Até o post anterior, eu trabalhei as duas razões principais:

  1. a associação do sexo anal entre 2 homens com idolatria e ritos sexuais entre os povos circundantes ao antigo Israel antes do texto ter sido escrito (razão 1);
  2. a associação do sexo anal entre 2 homens com relações hierárquicas de superior (ativo) e inferior (passivo) entre povos de cultura helenista que subjugaram o povo judeu após o texto já ter sido escrito, período no qual o processo de formação do cânon bíblico e do método rabínico tornou possível fazer uma leitura ‘canônica’ do mesmo que não havia se firmado até então mesmo que tecnicamente o texto já estivesse escrito (razão 2).

Apesar dessas duas razões já serem suficientes para entender como essa proibição geral do Levítico foi estabelecida (seja internamente ao próprio livro ou no contexto canônico mais amplo), penso que é necessário citar uma terceira razão, que ficou no ar durante todo esse tempo: o caráter pró-natalista da Lei Judaica desde suas origens na formação dos textos bíblicos e em sua recepção interpretativa canônica.

O motivo para mencionar essa terceira razão é que ela é acessória em relação às outras duas.

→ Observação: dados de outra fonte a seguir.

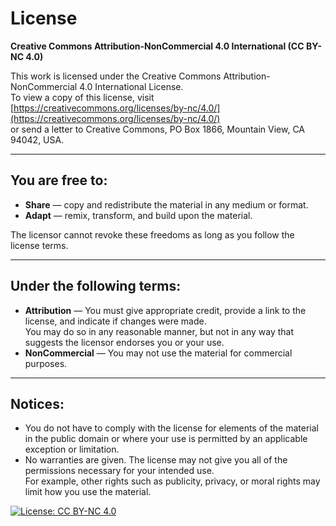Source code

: # License

**Creative Commons Attribution-NonCommercial 4.0 International (CC BY-NC 4.0)**

This work is licensed under the Creative Commons Attribution-NonCommercial 4.0 International License.  
To view a copy of this license, visit [https://creativecommons.org/licenses/by-nc/4.0/](https://creativecommons.org/licenses/by-nc/4.0/)  
or send a letter to Creative Commons, PO Box 1866, Mountain View, CA 94042, USA.

---

## You are free to:
- **Share** — copy and redistribute the material in any medium or format.  
- **Adapt** — remix, transform, and build upon the material.  

The licensor cannot revoke these freedoms as long as you follow the license terms.

---

## Under the following terms:
- **Attribution** — You must give appropriate credit, provide a link to the license, and indicate if changes were made.  
  You may do so in any reasonable manner, but not in any way that suggests the licensor endorses you or your use.  
- **NonCommercial** — You may not use the material for commercial purposes.  

---

## Notices:
- You do not have to comply with the license for elements of the material in the public domain or where your use is permitted by an applicable exception or limitation.  
- No warranties are given. The license may not give you all of the permissions necessary for your intended use.  
  For example, other rights such as publicity, privacy, or moral rights may limit how you use the material.


[![License: CC BY-NC 4.0](https://img.shields.io/badge/License-CC%20BY--NC%204.0-lightgrey.svg)](https://creativecommons.org/licenses/by-nc/4.0/)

Por si só, ela não é suficiente para motivar aquela proibição geral. Mas ela reforça o ponto das outras duas em favor do estabelecimento dessa proibição geral. E ela tem a vantagem de ser operante em todo o período, desde os primórdios do antigo Israel.

E o ponto aqui é muito simples: a Torá em particular e a Bíblia Hebraica no geral coloca uma ênfase grande na natalidade dentro da família e na perpetuação do povo hebreu/judeu, e mais do que isso, no crescimento populacional do povo hebreu/judeu.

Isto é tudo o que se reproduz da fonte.